Work instruction: Copy each line from the records below in which the word "report" is found.
-=-=-
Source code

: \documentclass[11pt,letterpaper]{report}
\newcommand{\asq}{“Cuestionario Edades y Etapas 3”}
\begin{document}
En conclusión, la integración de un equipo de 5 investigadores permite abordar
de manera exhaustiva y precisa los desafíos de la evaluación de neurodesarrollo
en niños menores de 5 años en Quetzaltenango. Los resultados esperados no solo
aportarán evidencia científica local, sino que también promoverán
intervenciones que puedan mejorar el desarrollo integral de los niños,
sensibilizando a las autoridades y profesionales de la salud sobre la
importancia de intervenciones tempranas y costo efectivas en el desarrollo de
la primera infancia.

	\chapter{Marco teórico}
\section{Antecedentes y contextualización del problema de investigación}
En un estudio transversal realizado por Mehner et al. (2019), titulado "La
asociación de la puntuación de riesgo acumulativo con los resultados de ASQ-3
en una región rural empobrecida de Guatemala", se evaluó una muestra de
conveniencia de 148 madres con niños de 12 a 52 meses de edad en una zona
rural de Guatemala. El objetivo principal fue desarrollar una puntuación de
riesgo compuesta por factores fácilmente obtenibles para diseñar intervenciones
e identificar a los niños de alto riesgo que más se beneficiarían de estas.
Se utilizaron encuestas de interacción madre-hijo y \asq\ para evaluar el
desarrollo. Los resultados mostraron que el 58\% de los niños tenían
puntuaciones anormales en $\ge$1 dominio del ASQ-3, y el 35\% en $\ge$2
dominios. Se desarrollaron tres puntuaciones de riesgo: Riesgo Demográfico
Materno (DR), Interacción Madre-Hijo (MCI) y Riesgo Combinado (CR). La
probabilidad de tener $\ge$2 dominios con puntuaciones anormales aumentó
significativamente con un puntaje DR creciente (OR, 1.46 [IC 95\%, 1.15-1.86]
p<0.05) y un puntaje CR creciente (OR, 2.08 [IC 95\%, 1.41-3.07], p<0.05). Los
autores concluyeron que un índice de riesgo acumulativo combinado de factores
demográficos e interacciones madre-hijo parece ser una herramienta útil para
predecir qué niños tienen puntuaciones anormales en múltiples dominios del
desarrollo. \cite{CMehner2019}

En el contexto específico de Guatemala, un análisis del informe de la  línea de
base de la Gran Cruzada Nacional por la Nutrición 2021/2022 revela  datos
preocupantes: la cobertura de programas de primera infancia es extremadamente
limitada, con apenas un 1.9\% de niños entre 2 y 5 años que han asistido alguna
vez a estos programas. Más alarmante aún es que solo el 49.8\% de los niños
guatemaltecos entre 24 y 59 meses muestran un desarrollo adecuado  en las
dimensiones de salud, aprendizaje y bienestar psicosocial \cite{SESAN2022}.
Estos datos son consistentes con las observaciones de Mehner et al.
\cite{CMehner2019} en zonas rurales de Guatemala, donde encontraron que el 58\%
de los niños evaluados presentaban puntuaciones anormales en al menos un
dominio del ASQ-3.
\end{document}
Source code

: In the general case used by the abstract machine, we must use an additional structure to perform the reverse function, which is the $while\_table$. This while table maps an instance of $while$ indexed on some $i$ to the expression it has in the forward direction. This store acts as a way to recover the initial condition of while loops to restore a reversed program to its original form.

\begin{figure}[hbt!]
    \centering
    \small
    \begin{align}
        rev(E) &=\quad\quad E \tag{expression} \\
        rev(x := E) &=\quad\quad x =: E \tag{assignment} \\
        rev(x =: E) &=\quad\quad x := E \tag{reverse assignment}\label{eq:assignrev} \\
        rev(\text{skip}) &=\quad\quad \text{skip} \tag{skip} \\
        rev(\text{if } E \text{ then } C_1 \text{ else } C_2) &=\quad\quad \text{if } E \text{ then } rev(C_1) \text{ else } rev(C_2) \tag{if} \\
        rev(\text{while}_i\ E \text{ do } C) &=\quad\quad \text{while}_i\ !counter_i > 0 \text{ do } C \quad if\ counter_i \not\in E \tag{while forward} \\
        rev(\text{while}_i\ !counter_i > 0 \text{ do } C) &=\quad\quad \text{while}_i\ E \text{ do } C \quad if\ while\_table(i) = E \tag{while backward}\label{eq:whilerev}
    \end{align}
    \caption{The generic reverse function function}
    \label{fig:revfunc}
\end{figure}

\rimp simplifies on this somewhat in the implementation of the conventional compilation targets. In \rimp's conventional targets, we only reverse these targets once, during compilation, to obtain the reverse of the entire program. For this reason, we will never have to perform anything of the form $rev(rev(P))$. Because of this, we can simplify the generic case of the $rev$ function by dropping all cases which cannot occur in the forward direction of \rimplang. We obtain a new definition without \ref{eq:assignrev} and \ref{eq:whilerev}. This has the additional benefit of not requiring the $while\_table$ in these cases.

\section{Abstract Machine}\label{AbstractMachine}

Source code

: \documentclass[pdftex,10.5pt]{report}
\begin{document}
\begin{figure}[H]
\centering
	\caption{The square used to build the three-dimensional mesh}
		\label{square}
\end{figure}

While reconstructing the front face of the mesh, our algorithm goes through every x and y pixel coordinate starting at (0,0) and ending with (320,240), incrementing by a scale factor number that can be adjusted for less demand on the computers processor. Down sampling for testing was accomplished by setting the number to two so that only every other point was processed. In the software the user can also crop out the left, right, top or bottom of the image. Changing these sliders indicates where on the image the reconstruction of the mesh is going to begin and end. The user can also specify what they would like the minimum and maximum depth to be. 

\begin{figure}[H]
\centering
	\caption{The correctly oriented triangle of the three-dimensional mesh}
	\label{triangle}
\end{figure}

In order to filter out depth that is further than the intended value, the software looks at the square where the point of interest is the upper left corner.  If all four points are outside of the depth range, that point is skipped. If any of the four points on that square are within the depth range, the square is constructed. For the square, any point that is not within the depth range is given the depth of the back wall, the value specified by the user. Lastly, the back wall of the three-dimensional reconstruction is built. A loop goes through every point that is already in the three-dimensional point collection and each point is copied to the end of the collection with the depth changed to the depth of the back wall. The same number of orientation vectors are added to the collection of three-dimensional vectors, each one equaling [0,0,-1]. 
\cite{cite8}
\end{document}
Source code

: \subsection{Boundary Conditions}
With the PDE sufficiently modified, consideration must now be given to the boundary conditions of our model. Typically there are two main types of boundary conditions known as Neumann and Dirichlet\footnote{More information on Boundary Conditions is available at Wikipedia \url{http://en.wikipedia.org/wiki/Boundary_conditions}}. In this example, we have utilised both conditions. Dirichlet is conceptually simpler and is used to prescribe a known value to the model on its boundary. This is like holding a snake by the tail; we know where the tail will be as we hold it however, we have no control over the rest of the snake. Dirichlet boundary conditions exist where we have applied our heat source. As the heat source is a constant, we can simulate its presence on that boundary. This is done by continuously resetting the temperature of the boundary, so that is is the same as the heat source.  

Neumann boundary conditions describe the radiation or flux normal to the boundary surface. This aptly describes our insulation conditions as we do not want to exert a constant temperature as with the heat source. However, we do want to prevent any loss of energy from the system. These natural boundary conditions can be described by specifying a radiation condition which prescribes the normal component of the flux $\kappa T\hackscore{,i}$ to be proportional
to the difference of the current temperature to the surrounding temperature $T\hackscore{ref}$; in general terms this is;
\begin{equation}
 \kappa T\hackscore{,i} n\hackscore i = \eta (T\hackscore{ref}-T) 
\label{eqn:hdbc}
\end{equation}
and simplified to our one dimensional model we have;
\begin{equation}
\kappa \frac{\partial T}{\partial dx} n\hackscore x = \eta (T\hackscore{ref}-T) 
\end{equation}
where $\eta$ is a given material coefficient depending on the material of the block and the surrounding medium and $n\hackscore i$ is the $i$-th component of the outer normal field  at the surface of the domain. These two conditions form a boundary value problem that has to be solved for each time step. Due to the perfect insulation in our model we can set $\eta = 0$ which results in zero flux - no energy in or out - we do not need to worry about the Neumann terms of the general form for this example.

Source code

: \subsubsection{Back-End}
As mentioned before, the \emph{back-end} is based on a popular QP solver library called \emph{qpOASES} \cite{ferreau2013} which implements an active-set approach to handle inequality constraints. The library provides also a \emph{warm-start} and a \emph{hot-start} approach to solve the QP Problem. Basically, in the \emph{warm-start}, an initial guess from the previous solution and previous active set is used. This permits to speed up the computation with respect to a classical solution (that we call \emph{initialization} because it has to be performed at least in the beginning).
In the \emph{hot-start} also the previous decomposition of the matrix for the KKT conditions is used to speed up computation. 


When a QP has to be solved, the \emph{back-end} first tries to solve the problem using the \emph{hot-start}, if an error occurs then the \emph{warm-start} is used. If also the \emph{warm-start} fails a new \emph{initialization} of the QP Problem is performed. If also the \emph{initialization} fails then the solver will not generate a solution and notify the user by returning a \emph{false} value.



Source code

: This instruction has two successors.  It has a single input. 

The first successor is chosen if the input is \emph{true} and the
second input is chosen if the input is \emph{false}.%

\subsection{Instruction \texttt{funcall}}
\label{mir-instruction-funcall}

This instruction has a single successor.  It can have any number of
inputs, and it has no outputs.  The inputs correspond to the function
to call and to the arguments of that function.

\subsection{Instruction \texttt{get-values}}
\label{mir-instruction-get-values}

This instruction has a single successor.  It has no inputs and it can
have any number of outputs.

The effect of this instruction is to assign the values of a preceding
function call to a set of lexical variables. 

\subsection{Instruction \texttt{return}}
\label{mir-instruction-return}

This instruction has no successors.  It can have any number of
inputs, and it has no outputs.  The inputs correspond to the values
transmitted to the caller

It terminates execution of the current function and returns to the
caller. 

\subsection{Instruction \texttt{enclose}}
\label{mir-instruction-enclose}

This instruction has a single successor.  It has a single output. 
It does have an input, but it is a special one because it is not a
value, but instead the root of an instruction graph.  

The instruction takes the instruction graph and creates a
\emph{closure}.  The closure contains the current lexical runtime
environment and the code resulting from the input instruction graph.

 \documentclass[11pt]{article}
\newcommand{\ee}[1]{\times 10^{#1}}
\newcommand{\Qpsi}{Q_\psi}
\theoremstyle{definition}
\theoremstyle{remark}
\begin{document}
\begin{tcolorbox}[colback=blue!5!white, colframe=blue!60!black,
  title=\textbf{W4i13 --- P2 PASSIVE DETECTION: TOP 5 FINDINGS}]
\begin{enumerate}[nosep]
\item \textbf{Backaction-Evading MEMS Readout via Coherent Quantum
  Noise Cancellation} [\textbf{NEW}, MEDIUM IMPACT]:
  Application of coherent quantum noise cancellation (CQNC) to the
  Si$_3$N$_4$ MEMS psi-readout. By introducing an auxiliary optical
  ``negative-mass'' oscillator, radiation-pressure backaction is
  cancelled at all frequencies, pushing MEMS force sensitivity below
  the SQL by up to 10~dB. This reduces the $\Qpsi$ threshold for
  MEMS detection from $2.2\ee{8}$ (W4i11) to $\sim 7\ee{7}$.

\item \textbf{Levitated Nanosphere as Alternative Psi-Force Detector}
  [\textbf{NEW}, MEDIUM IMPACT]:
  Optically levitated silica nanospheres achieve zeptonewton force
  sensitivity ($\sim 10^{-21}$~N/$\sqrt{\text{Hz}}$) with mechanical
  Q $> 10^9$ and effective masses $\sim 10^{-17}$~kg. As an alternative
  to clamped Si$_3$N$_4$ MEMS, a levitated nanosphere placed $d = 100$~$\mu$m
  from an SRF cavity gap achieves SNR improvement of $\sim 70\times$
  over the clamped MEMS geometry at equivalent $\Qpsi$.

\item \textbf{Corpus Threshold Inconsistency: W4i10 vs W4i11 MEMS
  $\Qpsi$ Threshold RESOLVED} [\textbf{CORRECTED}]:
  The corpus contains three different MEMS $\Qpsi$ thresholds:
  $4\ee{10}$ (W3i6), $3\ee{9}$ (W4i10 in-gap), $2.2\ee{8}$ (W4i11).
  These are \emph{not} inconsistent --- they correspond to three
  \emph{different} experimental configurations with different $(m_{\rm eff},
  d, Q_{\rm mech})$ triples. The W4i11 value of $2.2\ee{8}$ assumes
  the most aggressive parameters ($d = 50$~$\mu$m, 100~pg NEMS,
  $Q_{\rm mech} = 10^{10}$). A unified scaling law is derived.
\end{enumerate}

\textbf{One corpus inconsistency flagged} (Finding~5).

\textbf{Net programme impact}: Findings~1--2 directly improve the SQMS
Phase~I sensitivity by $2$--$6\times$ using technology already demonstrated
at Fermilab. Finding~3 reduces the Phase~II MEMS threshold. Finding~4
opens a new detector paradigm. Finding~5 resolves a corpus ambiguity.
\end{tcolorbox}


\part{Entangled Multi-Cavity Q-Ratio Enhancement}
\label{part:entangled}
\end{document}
-=-=-
Final answer:
: \documentclass[11pt,letterpaper]{report}
: \documentclass[pdftex,10.5pt]{report}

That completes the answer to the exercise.